As the media seeks to keep a story alive, with the help of Republican establishment figures, and the likes of Mark Levin, the odds of a “Brokered Convention” are evaporating as more analysts show Trump is on track to get 1310 delegates, making him the nominee, regardless of who is on the second ballot.
Ohio Gov. John Kasich got fewer votes than Texas Sen.

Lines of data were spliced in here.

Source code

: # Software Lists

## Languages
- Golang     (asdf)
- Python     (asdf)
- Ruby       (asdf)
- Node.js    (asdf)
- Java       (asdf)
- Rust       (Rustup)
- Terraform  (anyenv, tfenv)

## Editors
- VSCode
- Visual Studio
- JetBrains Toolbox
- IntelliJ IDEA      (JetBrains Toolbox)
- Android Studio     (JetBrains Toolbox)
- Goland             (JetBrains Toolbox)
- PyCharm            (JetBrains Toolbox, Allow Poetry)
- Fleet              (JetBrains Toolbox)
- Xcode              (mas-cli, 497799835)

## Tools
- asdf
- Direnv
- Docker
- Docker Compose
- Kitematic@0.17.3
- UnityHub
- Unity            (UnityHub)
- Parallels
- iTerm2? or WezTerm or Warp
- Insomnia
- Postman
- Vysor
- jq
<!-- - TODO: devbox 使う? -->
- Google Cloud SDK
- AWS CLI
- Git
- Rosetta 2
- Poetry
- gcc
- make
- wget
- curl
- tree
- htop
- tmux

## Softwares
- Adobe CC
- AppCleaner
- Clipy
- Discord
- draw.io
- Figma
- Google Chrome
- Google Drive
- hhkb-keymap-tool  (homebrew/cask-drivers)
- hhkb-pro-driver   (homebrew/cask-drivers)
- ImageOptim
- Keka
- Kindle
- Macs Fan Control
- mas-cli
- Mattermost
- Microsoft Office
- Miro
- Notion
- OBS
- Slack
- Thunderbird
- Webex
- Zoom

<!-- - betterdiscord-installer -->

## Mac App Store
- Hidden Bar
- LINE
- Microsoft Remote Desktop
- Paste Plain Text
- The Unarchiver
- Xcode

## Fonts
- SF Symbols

Ted Cruz in the state’s presidential primary last month, but his Michigan delegation may have more influence at the national convention than Cruz’s camp after forming an alliance with Donald Trump’s campaign.

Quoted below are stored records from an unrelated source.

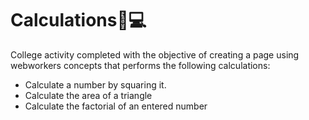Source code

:# Calculations🧮💻

College activity completed with the objective of creating a page using webworkers concepts that performs the following calculations: 
- Calculate a number by squaring it.
- Calculate the area of ​​a triangle
- Calculate the factorial of an entered number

Kasich’s delegates teamed up Saturday with supporters of GOP frontrunner Donald Trump to deny Cruz’s Michigan delegates any seats on the four committees that will decide the parameters of the Republican National Convention in July.
Michigan’s 59 national convention delegates met Saturday after the conclusion of the Michigan Republican Party’s state convention to elect eight representatives to four powerful committees that decide voting credentials, presidential candidate nominating rules, the party’s platform and convention operations.
Each state or territory gets two representatives on the committees — one man and one woman — at the of the July 18-21 convention in Cleveland.
Trump’s campaign was represented by his 25 delegates, while Cruz and Kasich had 17 delegates apiece, based on how the nominating delegates were awarded in the March 8 primary.
Even Mitt Romney’s niece is supporting Trump:
Michigan Republican Chairwoman Ronna Romney McDaniel said Thursday she will pledge her national delegate vote to presidential front-runner Donald Trump since the New York billionaire won last month’s primary.
McDaniel said she and Republican National Committeewoman Kathy Berden will fill two of Trump’s 11 at-large delegates. Republican National Committeeman Dave Agema is expected pledge his vote to Texas U.S. Sen. Ted Cruz when delegates are selected at this weekend’s Michigan Republican Party state convention in Lansing.